**Work instructions**: Gather all lines in the entries that include the word "indiennes".

**Collected data entries**:

::::::::

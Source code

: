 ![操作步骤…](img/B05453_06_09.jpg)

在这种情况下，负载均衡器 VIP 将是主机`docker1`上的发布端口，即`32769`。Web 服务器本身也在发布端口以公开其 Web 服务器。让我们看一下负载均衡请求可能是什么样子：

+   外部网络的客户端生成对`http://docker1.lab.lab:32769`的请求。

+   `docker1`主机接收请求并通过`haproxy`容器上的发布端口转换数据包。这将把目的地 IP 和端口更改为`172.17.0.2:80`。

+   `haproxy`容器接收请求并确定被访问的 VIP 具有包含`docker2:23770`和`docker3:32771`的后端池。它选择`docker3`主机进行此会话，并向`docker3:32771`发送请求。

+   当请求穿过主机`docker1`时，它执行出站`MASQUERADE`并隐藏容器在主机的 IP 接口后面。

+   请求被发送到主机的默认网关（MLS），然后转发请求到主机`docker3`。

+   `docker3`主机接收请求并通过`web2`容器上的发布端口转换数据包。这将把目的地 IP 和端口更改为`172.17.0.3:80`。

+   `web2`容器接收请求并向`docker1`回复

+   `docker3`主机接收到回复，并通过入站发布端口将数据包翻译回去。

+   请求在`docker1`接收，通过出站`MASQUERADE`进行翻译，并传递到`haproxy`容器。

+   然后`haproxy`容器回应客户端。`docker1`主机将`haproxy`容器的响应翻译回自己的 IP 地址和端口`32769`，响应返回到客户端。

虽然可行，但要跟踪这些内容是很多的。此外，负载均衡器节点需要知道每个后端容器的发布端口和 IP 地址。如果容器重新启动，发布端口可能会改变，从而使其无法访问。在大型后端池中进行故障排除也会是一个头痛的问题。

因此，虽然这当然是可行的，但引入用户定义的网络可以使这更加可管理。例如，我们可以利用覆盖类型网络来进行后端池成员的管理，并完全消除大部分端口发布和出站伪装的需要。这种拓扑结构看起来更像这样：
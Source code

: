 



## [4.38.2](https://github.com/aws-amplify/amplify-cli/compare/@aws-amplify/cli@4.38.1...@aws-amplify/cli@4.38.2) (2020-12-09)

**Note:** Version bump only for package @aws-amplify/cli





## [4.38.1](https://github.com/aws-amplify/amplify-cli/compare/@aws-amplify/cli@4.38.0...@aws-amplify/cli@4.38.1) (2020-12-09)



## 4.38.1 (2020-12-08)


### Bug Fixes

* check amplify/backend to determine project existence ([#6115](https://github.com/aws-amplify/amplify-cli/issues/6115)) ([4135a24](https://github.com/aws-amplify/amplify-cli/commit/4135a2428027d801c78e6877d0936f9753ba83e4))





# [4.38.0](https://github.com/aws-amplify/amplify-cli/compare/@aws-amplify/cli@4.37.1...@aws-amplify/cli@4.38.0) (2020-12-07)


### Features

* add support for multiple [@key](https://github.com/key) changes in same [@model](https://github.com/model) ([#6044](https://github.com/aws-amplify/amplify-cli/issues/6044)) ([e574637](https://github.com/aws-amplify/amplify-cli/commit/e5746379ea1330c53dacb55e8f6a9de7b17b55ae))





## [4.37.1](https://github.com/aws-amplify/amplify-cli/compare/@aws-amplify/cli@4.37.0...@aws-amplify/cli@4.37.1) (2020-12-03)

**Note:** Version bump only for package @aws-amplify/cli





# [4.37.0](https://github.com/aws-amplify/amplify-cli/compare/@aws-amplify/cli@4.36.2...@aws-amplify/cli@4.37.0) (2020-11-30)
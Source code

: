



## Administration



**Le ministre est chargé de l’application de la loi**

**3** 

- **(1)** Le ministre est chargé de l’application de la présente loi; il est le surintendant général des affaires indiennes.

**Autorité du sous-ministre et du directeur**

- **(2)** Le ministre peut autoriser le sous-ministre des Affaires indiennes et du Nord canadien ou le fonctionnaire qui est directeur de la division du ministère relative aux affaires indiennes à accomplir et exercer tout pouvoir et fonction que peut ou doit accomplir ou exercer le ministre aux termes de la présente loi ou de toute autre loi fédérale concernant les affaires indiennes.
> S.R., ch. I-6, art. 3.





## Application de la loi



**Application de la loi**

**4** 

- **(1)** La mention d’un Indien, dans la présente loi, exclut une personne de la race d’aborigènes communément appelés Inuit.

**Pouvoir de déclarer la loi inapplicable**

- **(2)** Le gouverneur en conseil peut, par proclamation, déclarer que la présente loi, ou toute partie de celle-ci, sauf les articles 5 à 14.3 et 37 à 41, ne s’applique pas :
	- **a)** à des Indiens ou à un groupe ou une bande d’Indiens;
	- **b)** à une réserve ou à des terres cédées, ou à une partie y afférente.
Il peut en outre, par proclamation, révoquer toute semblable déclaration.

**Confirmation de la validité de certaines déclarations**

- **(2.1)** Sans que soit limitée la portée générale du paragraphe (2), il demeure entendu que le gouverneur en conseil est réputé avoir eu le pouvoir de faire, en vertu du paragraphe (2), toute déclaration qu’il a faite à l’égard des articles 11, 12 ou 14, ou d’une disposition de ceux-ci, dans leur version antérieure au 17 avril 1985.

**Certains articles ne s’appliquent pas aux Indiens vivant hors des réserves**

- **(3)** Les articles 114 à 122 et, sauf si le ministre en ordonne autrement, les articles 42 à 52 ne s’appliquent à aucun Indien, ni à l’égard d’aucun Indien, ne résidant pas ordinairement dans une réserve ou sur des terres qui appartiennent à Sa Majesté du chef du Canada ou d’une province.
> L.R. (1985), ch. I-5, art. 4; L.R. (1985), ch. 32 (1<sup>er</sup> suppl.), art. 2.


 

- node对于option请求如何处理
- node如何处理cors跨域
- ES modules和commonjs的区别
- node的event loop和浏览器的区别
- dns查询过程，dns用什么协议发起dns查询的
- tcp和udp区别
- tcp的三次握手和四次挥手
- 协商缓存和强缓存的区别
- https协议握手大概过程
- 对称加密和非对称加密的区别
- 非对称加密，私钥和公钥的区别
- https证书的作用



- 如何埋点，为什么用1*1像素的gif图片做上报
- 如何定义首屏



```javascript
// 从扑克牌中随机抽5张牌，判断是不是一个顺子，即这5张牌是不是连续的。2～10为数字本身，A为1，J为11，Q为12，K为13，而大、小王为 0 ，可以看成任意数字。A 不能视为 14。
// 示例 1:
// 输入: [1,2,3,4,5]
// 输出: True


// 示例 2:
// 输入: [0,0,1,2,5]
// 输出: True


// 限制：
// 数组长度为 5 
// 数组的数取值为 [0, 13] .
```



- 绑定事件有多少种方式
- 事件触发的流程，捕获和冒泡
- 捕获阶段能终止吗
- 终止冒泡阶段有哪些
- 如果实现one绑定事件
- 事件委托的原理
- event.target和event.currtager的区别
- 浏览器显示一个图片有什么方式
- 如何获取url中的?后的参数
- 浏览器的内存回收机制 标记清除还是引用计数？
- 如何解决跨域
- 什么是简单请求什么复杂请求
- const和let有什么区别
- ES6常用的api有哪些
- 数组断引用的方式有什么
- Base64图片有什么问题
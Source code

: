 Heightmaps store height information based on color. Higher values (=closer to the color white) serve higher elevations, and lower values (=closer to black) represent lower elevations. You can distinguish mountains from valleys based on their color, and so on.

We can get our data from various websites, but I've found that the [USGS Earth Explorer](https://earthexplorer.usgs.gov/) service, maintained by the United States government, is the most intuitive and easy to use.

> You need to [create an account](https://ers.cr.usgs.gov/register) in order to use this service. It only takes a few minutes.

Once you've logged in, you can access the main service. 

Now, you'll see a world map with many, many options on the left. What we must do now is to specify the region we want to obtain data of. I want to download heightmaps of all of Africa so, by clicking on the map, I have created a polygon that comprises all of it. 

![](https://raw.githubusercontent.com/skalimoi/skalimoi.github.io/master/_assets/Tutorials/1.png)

::::::::

**Output of the exercise**:
- **(1)** Le ministre est chargé de l’application de la présente loi; il est le surintendant général des affaires indiennes.
- **(2)** Le ministre peut autoriser le sous-ministre des Affaires indiennes et du Nord canadien ou le fonctionnaire qui est directeur de la division du ministère relative aux affaires indiennes à accomplir et exercer tout pouvoir et fonction que peut ou doit accomplir ou exercer le ministre aux termes de la présente loi ou de toute autre loi fédérale concernant les affaires indiennes.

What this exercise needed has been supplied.